Collected data:

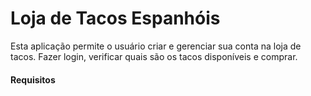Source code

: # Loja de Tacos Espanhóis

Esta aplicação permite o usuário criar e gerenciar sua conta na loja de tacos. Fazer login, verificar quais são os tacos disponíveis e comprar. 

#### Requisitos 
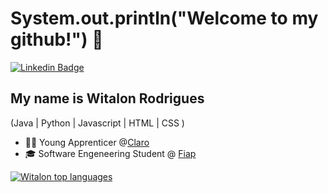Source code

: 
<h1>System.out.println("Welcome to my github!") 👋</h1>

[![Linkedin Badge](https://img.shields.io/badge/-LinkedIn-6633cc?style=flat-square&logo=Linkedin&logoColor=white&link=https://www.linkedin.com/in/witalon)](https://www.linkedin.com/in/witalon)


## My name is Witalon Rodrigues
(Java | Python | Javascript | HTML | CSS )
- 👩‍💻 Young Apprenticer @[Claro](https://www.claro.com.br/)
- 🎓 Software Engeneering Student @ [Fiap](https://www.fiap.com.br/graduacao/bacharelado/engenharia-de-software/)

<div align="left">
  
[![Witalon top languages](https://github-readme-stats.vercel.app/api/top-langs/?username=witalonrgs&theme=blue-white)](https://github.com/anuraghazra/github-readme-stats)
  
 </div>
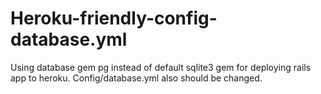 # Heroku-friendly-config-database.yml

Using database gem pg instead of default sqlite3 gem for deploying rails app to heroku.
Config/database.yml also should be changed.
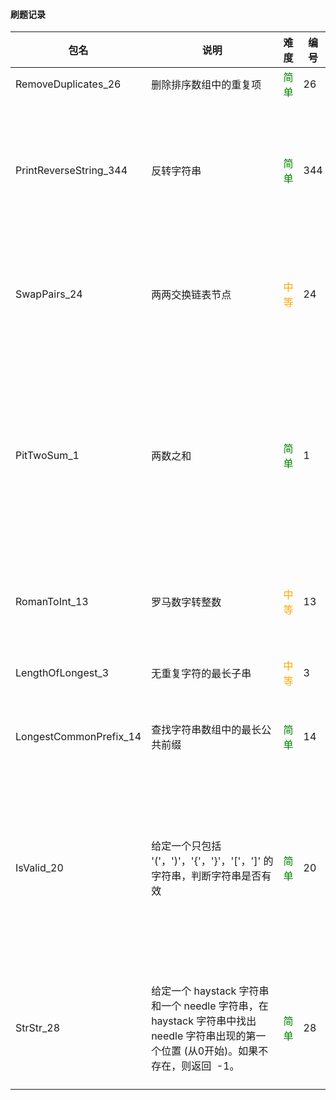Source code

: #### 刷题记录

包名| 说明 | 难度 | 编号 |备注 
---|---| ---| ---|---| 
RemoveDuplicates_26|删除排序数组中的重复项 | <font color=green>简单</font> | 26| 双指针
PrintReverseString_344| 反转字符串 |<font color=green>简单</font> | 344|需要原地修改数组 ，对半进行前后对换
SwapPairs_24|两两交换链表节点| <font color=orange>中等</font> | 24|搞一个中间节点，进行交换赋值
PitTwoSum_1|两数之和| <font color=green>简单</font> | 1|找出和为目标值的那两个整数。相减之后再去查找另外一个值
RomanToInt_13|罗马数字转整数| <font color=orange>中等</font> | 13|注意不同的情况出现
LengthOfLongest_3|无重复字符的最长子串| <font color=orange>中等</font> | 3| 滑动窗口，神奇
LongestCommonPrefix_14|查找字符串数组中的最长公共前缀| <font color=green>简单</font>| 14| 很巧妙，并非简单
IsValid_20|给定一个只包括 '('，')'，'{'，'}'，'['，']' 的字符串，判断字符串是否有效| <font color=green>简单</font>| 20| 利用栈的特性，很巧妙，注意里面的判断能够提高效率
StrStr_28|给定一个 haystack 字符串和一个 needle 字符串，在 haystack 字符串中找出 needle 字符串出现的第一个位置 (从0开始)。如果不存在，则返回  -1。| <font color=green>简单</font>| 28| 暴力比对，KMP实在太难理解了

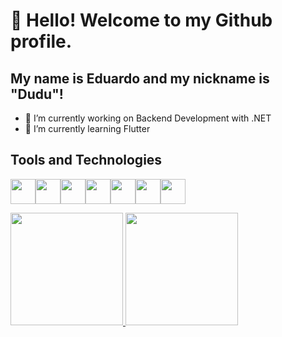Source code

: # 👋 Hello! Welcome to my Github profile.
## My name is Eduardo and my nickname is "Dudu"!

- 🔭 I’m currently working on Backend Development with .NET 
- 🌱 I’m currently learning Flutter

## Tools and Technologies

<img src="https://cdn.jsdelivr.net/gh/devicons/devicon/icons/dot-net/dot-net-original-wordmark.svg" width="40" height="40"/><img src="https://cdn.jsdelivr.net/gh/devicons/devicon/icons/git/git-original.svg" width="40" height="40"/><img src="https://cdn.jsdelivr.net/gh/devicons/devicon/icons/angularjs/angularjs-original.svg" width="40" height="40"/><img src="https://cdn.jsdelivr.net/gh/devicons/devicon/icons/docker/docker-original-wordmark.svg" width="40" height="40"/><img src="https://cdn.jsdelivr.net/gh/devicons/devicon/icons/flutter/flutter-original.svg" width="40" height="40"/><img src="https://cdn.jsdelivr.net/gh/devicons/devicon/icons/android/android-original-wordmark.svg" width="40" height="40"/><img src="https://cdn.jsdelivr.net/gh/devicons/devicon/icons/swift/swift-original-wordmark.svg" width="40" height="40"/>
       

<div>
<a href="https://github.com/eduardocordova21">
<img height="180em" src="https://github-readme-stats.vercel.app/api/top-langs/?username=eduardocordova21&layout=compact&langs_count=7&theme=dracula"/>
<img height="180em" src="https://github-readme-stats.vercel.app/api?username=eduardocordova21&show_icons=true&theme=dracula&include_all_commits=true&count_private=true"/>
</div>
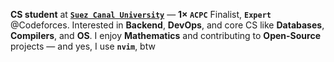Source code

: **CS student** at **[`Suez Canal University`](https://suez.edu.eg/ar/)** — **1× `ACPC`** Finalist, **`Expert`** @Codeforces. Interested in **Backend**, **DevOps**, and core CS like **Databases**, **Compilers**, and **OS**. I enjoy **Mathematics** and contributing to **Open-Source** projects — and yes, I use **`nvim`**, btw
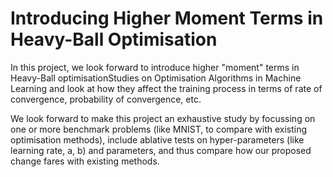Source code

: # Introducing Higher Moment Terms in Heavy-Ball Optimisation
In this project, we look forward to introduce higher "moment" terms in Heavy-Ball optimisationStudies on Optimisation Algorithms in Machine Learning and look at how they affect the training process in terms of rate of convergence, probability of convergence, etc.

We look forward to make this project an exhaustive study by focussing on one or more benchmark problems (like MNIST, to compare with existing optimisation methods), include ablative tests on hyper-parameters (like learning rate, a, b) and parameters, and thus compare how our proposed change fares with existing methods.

...

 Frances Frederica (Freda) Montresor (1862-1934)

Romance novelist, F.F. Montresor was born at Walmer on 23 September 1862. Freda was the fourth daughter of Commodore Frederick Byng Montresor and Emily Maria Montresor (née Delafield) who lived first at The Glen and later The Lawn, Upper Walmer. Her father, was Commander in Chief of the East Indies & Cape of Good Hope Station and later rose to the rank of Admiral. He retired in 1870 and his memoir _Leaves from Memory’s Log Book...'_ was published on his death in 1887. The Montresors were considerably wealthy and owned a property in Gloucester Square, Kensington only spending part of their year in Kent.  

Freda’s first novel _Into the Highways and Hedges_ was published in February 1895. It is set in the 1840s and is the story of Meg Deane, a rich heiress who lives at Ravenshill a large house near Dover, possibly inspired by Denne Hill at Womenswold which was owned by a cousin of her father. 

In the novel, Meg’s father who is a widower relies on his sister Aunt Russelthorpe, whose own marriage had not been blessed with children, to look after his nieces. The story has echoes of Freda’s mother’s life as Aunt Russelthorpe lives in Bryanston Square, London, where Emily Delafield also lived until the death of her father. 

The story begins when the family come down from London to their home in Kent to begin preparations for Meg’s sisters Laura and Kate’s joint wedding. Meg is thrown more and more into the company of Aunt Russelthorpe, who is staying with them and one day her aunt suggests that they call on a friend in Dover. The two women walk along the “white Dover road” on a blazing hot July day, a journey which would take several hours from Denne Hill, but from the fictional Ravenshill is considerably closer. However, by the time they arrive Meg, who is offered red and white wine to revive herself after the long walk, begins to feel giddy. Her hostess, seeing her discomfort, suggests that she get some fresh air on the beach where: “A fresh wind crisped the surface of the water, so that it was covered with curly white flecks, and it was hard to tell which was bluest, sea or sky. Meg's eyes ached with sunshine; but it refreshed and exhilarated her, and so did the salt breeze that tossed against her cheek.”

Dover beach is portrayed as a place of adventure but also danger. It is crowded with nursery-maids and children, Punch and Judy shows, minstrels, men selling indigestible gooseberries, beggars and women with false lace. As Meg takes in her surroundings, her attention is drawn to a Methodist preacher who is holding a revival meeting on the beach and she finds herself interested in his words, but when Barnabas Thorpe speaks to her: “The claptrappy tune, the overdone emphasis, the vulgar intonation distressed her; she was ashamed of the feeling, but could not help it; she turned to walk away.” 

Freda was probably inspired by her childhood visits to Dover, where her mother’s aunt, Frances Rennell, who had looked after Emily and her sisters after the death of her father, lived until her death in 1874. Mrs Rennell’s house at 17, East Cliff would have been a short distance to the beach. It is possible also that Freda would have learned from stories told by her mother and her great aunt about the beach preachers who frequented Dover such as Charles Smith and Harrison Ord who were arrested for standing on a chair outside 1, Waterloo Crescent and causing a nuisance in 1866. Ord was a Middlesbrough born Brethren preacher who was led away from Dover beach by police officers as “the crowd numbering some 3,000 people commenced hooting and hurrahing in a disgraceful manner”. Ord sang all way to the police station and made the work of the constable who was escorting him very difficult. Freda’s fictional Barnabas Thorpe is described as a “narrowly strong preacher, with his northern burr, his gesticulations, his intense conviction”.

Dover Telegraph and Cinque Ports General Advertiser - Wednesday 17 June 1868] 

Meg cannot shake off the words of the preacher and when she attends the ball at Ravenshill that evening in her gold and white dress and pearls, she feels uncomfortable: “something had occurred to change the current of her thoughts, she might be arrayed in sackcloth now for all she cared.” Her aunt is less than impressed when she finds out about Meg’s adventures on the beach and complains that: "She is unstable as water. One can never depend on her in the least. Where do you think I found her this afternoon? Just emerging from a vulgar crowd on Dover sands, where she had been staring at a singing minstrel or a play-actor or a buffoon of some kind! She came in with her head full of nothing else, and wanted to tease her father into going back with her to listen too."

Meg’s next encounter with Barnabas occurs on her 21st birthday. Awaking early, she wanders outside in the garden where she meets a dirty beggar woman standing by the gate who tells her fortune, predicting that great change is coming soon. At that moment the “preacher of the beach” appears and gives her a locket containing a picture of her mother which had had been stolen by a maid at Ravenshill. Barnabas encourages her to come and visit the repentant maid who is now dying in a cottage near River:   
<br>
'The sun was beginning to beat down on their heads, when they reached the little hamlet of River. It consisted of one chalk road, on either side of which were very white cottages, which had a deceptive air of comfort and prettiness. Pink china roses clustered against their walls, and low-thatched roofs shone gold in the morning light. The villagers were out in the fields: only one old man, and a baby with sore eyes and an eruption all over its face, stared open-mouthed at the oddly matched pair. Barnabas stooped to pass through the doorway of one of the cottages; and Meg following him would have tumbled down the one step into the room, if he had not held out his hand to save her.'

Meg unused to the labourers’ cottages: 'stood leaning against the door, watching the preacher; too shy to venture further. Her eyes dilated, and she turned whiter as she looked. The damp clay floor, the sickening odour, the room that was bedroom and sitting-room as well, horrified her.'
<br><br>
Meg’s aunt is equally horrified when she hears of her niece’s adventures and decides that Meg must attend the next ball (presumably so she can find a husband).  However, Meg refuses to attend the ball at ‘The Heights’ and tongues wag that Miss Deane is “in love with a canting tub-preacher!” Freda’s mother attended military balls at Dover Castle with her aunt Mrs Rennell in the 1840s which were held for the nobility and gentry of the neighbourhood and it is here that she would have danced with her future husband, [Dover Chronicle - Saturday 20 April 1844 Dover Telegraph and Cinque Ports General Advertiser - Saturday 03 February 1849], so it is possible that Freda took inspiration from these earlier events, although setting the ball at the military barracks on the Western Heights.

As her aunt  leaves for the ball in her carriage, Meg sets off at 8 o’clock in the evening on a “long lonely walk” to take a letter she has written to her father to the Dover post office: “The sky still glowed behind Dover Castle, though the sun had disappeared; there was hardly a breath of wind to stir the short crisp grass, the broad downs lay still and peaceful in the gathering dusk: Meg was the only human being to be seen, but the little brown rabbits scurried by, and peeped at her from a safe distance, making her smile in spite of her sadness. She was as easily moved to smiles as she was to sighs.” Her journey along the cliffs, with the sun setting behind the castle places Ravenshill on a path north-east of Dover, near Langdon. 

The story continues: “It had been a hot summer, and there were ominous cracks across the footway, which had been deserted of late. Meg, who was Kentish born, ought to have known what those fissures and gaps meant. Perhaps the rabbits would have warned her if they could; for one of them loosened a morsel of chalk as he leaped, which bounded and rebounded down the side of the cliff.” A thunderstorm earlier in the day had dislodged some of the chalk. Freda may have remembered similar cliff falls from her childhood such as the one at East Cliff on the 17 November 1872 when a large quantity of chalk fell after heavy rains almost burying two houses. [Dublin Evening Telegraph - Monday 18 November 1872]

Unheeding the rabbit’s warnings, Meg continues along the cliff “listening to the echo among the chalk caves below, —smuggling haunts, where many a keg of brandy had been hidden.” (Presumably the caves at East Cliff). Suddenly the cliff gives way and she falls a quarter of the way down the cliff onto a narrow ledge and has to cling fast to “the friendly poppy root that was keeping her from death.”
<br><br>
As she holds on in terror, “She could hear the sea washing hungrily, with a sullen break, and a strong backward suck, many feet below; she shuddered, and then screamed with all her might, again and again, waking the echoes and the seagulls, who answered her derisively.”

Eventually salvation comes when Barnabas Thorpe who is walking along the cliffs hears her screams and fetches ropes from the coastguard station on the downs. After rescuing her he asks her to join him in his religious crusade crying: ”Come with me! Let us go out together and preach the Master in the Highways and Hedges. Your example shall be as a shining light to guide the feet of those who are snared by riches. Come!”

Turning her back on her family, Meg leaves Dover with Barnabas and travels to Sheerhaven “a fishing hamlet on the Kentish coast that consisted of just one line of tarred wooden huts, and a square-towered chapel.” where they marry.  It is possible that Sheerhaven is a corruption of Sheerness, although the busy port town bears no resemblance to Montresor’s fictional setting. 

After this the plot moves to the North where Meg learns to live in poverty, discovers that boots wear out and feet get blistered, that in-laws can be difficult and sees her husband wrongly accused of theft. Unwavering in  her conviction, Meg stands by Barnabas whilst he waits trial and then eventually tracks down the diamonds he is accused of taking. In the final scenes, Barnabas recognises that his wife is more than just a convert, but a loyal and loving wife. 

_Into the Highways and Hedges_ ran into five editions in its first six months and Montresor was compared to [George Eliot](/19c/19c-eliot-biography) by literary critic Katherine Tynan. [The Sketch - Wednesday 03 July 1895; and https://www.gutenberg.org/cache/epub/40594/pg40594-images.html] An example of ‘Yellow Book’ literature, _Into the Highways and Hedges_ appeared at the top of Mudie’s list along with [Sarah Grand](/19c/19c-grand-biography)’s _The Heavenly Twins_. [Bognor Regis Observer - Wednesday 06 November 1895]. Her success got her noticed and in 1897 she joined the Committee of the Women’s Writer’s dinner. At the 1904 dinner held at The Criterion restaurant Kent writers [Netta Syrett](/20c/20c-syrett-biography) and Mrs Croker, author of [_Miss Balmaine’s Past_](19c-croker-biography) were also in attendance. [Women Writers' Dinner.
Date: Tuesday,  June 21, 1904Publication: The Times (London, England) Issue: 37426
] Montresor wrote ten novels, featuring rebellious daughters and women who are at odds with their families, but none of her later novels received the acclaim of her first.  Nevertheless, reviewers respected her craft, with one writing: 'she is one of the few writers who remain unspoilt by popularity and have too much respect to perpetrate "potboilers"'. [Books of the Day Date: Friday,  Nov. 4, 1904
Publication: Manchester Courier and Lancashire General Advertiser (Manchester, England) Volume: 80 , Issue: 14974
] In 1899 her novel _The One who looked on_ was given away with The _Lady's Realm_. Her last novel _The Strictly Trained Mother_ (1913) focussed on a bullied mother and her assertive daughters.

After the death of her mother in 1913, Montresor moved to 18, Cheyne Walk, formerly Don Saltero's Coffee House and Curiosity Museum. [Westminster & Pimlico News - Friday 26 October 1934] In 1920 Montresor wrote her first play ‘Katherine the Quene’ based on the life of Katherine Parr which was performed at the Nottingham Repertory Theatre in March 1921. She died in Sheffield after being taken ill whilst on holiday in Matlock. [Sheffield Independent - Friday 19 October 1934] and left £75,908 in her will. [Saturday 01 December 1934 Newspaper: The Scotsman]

==

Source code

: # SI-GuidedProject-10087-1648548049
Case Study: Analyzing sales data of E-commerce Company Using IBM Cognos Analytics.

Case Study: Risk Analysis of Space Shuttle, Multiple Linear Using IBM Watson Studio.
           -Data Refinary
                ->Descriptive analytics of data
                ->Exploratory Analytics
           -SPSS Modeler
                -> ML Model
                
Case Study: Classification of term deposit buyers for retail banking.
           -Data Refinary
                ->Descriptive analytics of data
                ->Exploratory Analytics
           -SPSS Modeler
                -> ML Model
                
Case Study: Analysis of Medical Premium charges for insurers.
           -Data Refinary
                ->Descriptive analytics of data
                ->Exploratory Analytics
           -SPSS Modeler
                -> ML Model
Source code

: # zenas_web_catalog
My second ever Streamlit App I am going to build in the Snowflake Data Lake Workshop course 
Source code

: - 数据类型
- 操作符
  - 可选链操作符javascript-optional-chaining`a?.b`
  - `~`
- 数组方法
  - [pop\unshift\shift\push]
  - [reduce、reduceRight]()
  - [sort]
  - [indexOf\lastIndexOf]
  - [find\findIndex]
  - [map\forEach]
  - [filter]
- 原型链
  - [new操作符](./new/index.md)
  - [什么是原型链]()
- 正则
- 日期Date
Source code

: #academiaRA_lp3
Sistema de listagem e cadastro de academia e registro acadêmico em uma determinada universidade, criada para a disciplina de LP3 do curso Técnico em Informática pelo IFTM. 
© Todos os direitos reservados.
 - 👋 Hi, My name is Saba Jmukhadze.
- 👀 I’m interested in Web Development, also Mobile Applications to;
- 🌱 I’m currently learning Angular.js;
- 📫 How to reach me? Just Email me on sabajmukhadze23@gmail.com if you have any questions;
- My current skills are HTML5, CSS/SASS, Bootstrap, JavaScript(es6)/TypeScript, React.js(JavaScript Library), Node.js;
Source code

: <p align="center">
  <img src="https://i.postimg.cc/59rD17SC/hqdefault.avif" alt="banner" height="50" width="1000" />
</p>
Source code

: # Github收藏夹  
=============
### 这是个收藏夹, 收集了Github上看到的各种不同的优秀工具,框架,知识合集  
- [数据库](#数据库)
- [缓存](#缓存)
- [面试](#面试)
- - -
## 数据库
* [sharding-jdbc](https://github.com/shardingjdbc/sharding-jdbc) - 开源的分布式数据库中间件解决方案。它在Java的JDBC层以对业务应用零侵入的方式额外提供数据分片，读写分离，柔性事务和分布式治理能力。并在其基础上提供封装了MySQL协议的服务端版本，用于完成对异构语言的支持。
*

**WHAT IS NEEDED:**
An exact copy of the lines above, from the one containing "her assertive daughters." down to the one containing "After the death of her mother" and including both, is the whole answer; retype it and nothing else.

**WRITTEN RESPONSE:**
] In 1899 her novel _The One who looked on_ was given away with The _Lady's Realm_. Her last novel _The Strictly Trained Mother_ (1913) focussed on a bullied mother and her assertive daughters.

After the death of her mother in 1913, Montresor moved to 18, Cheyne Walk, formerly Don Saltero's Coffee House and Curiosity Museum. [Westminster & Pimlico News - Friday 26 October 1934] In 1920 Montresor wrote her first play ‘Katherine the Quene’ based on the life of Katherine Parr which was performed at the Nottingham Repertory Theatre in March 1921. She died in Sheffield after being taken ill whilst on holiday in Matlock. [Sheffield Independent - Friday 19 October 1934] and left £75,908 in her will. [Saturday 01 December 1934 Newspaper: The Scotsman]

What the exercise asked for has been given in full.